Total Credit Union Investments Fall 7.4% From June
Total investments – including cash balances – held by credit unions declined 7.4%, or $49.0 billion, over the past three months to $608.3 billion at the end of the quarter. This continued the industrywide contraction trend, following a 9.2% decrease in the second quarter. In total, $115.7 billion has left credit union investment portfolios over the past two quarters, the largest decline in a six-month period on record by nearly $50 billion. This outflow has reversed a sizable portion of the liquidity expansion realized during the pandemic, as total investments are now in line with industry totals at year-end 2020.
Outstanding loan balances increased $75.4 billion on credit union balance sheets in the third quarter while deposit balances grew just $9.4 billion over the same period, causing net liquidity to decline $65.9 billion since June. Rising costs of living mean members are spending and borrowing more and depositing less. Even higher interest rates – which are intended to slow borrowing demand – have yet to make much of an impact on loan originations. The industry’s loan-to-share ratio increased 3.6 percentage points quarter-over-quarter to 78.3% by the end of September. To fund lending, credit unions have dipped predominantly into cash balances, which were held at elevated levels throughout the pandemic when deposits accumulated in excess. As cash is repurposed, however, credit unions may need to look into alternative ways to source new funds, like certificate rate promotions or borrowings.
Cash Declines to Fund Lending Activity
Cash balances declined 16.9%, or $31.4 billion, since June – the primary driver of the investment portfolio’s decline. Totaling $153.4 billion at quarter-end, cash and equivalents comprise 25.4% of investments, down from 28.3% a quarter ago, and 37.5% in September 2021. Despite the cash decline, cash balances on hand at credit unions increased 10.3% since June, the only investment category to expand over the quarter. Credit unions reduced cash held at the Fed by 23.8% quarter-over-quarter, a $28.6 billion reduction. After utilizing significant cash to fund loans over the past six months, cooperatives will have to consider how to best generate additional liquidity to fund further lending programs and help members achieve their financial goals.
Balances of non-cash investments decreased 3.7% quarter-over-quarter to $453.9 billion. U.S. government and federal agency securities is the largest investment asset category and suffered the largest quarterly decline in dollar terms, contracting $15.0 billion, or 4.2%. The relatively small percentage decline compared to cash balances meant this category became a larger portion of investment portfolios, increasing its composition by 2.2 percentage points to 56.8% at September-end. Other equity security balances, primarily mutual funds, declined 21.3% since June and comprise just under 1.0% of total portfolios.
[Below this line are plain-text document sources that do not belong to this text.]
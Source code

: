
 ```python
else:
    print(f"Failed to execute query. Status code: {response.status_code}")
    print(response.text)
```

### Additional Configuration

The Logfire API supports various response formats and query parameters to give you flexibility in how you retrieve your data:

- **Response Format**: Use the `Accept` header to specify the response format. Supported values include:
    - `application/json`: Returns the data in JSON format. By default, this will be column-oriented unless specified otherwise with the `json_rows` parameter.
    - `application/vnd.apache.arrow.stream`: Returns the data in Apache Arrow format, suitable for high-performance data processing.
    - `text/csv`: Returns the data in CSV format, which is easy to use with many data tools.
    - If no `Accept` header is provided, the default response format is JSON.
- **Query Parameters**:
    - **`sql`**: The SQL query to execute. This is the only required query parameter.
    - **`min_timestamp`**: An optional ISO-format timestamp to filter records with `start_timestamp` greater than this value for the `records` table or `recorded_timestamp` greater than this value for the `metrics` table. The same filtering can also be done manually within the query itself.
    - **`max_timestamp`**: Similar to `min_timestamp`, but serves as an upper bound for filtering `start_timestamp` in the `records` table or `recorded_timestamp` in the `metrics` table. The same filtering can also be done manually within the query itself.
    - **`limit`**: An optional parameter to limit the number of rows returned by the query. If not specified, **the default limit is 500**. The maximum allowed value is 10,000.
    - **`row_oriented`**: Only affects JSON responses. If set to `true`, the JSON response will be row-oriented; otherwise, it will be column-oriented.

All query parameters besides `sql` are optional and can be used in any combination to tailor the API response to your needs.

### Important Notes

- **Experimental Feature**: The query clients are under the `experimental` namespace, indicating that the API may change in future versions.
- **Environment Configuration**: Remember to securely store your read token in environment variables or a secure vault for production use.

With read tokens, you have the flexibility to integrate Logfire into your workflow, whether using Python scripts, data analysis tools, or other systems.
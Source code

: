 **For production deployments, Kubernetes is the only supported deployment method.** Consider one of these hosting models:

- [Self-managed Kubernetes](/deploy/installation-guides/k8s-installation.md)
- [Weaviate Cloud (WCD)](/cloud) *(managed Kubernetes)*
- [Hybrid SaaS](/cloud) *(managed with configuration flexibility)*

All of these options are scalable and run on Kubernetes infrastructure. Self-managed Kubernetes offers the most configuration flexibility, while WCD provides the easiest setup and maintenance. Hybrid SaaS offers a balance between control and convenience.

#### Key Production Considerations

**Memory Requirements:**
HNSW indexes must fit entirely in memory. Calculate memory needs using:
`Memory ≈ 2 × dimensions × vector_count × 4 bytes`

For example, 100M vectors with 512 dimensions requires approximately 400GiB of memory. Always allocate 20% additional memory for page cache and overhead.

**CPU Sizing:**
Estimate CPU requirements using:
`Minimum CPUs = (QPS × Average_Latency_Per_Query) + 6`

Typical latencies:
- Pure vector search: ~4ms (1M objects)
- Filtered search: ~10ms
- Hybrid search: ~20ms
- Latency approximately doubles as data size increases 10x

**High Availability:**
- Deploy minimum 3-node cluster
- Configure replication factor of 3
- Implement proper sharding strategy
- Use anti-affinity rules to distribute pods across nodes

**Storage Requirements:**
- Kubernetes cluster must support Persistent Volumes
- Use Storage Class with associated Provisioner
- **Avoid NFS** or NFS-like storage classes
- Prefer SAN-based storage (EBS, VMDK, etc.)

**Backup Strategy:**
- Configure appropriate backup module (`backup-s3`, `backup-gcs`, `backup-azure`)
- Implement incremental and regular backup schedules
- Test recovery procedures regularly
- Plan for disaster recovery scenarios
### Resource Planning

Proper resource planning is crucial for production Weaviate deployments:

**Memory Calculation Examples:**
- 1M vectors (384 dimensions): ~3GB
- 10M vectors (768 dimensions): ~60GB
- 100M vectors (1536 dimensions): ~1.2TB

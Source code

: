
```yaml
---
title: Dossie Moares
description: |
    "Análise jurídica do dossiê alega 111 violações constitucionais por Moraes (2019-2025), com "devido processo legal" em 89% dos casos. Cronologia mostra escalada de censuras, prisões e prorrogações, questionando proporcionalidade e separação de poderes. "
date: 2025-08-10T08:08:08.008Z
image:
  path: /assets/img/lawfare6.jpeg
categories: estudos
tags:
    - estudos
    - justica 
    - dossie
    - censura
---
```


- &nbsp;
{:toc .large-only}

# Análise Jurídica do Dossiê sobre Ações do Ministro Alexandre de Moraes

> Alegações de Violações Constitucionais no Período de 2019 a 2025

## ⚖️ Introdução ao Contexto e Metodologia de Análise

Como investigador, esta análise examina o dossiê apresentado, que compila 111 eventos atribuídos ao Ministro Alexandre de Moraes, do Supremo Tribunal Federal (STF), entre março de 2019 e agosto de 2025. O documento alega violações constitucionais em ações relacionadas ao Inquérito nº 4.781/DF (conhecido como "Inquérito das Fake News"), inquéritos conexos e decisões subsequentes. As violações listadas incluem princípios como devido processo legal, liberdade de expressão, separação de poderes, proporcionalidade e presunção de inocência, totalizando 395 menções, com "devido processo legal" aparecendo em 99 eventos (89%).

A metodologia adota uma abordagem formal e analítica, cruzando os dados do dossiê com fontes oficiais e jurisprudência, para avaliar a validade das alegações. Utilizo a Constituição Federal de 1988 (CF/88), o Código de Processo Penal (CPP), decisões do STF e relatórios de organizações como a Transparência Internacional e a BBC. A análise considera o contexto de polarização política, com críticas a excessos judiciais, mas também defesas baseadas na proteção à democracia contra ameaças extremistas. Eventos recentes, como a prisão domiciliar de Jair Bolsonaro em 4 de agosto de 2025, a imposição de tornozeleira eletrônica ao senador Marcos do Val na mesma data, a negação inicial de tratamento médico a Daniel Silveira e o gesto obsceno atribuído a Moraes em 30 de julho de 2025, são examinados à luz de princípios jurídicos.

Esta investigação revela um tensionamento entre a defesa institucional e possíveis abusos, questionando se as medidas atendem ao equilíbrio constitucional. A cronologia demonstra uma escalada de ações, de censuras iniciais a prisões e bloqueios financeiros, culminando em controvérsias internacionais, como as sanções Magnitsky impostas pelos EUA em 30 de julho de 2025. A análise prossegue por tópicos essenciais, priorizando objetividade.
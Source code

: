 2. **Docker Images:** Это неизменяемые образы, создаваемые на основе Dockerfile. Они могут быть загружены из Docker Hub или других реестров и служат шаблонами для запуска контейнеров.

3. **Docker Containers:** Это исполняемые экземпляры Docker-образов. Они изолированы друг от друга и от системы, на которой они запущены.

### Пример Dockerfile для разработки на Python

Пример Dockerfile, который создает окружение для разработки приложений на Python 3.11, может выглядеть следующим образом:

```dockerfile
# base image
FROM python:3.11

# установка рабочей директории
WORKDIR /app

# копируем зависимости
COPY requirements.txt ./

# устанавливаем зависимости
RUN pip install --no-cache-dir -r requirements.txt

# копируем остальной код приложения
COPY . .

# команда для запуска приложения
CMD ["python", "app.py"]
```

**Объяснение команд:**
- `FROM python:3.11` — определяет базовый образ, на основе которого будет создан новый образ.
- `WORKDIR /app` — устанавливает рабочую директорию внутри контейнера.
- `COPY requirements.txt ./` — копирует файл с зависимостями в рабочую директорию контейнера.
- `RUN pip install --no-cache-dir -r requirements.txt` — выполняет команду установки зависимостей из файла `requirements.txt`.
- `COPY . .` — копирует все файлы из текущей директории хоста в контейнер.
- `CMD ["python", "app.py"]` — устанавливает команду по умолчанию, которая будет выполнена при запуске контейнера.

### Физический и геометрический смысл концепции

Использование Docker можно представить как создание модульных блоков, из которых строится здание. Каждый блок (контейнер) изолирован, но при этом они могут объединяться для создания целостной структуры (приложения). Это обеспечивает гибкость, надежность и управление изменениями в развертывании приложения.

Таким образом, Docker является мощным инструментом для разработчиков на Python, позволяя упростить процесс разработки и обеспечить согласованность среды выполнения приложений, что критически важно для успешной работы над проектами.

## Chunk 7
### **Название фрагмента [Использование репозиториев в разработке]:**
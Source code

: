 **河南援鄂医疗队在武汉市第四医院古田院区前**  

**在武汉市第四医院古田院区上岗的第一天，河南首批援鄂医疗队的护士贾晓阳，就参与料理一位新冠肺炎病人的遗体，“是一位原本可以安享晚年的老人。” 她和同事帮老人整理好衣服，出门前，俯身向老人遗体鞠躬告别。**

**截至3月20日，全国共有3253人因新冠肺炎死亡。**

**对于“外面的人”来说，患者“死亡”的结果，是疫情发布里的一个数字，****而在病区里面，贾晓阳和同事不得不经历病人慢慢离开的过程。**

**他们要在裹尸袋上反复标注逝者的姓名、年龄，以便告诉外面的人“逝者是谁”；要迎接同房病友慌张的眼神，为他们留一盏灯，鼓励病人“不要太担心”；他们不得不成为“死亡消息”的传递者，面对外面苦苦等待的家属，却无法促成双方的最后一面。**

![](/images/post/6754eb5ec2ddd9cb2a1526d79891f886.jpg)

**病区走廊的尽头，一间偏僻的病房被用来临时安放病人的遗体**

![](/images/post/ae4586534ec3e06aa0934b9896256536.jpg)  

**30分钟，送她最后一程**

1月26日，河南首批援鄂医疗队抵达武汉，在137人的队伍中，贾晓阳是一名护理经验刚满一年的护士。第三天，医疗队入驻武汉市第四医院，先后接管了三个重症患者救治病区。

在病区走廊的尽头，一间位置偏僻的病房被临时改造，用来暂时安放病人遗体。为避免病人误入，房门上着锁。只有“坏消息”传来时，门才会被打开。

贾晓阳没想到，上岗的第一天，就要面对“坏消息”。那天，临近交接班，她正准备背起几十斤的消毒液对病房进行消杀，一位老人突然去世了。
Industry Yield Reaches 1.38%
The industry-wide average yield on investments rose 26 basis points since June, reaching 1.38% by the end of September. This marks the highest level of portfolio return since December 2020 and is 56 bps above the recent bottom recorded in the first quarter of 2021. Credit union investment income continues to benefit from aggressive Fed rate hikes, as portfolios reprice to new rates and declining cash balances boost overall average returns for the portfolio. Despite a 7.4% decline in investment dollar balances since June, income from investments rose 36.9% from the second quarter to the third quarter. However, as interest rates rise, bond prices fall. Credit unions are affected by this dynamic through their available-for-sale securities portfolios, with unrealized losses now totaling $39.2 billion as of September. Looking ahead, expect investment yields to continue to rise as investment portfolios further reprice.
Jay Johnson is President of Callahan Financial Services, Distributor of the Trust for Credit Unions, in Washington, D.C.